__Excerpted records__:
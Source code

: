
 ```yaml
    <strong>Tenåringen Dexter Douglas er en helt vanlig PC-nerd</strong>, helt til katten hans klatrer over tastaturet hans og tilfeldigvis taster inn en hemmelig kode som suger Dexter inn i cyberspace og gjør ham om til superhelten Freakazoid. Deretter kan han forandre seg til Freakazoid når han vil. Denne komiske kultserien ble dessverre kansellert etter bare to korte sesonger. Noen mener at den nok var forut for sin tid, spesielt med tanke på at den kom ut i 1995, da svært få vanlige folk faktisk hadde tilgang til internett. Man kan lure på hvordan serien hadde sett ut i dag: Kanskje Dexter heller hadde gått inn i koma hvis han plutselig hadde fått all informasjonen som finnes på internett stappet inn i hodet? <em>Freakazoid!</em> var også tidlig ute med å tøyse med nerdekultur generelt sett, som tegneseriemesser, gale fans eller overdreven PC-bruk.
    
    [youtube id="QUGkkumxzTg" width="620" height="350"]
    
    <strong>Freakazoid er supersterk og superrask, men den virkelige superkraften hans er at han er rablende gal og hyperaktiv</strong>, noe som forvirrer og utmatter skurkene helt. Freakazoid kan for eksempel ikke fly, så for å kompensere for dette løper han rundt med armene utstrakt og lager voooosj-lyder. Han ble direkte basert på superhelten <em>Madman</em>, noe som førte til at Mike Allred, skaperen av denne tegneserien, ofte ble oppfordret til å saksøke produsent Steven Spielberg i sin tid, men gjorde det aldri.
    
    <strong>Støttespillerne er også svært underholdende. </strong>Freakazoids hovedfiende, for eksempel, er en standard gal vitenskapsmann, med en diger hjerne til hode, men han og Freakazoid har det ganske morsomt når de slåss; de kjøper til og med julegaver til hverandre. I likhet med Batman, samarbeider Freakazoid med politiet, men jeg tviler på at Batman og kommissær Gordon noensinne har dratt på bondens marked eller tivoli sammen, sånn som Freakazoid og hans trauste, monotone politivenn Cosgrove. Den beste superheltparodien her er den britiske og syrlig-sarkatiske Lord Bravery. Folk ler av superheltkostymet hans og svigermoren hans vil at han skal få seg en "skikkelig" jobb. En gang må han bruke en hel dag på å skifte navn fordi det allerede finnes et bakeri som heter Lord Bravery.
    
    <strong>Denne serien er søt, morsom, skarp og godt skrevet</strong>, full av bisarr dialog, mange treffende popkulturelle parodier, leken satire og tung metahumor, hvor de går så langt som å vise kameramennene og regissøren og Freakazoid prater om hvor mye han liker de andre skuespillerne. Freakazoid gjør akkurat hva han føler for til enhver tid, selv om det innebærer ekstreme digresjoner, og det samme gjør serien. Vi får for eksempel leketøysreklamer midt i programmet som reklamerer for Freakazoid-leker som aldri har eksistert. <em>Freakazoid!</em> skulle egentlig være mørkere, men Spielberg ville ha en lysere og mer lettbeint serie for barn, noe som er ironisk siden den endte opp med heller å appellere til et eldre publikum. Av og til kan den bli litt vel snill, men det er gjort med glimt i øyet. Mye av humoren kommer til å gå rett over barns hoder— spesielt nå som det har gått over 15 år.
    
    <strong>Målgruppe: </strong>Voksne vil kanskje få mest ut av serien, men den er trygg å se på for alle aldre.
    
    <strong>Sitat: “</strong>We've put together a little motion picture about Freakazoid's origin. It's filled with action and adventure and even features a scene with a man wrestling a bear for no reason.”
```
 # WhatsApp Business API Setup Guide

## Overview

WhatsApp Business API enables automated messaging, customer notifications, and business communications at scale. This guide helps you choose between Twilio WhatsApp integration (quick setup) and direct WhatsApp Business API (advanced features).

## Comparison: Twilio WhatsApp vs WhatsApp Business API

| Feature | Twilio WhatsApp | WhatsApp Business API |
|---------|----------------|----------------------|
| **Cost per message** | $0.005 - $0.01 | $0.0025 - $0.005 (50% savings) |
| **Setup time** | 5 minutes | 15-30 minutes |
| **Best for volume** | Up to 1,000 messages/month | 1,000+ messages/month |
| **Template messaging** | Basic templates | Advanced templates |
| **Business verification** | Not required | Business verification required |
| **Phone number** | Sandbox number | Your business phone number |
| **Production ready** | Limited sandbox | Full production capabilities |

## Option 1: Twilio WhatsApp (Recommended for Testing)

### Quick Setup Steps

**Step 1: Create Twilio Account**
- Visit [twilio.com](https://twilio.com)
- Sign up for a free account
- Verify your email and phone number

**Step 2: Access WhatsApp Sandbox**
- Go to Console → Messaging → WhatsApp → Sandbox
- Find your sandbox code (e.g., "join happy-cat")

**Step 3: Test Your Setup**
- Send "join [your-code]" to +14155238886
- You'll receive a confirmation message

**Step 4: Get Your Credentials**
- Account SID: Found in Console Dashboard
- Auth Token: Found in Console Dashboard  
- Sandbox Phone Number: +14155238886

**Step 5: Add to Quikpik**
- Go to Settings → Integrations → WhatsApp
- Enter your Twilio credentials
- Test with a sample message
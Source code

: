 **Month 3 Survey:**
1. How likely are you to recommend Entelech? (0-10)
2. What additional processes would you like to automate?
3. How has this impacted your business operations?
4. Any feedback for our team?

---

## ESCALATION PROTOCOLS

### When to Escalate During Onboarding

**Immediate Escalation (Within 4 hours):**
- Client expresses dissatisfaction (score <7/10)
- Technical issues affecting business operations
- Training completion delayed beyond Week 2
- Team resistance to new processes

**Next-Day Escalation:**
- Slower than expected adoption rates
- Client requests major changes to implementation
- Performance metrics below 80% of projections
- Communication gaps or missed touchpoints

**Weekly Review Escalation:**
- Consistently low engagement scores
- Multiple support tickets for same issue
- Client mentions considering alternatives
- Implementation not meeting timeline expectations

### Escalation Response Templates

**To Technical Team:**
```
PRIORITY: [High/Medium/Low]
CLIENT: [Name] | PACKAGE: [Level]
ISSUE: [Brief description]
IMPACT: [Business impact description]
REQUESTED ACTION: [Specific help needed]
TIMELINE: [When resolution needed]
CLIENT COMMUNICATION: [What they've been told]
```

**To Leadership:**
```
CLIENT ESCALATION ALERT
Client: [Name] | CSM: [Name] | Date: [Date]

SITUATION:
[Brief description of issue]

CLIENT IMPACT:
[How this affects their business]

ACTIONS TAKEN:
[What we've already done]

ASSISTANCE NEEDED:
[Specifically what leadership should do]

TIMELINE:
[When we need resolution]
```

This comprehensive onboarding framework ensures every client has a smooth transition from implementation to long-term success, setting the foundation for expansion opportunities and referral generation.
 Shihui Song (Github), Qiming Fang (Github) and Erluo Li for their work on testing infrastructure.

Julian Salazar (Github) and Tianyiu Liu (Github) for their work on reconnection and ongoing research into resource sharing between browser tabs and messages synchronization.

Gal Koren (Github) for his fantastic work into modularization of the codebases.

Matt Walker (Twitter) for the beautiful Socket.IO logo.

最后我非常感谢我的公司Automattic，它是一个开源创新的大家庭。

__Problem details__: Using the records above, find and show each line with the string "features".

__Solution to the exercise__:
    <strong>Sitat: “</strong>We've put together a little motion picture about Freakazoid's origin. It's filled with action and adventure and even features a scene with a man wrestling a bear for no reason.”
WhatsApp Business API enables automated messaging, customer notifications, and business communications at scale. This guide helps you choose between Twilio WhatsApp integration (quick setup) and direct WhatsApp Business API (advanced features).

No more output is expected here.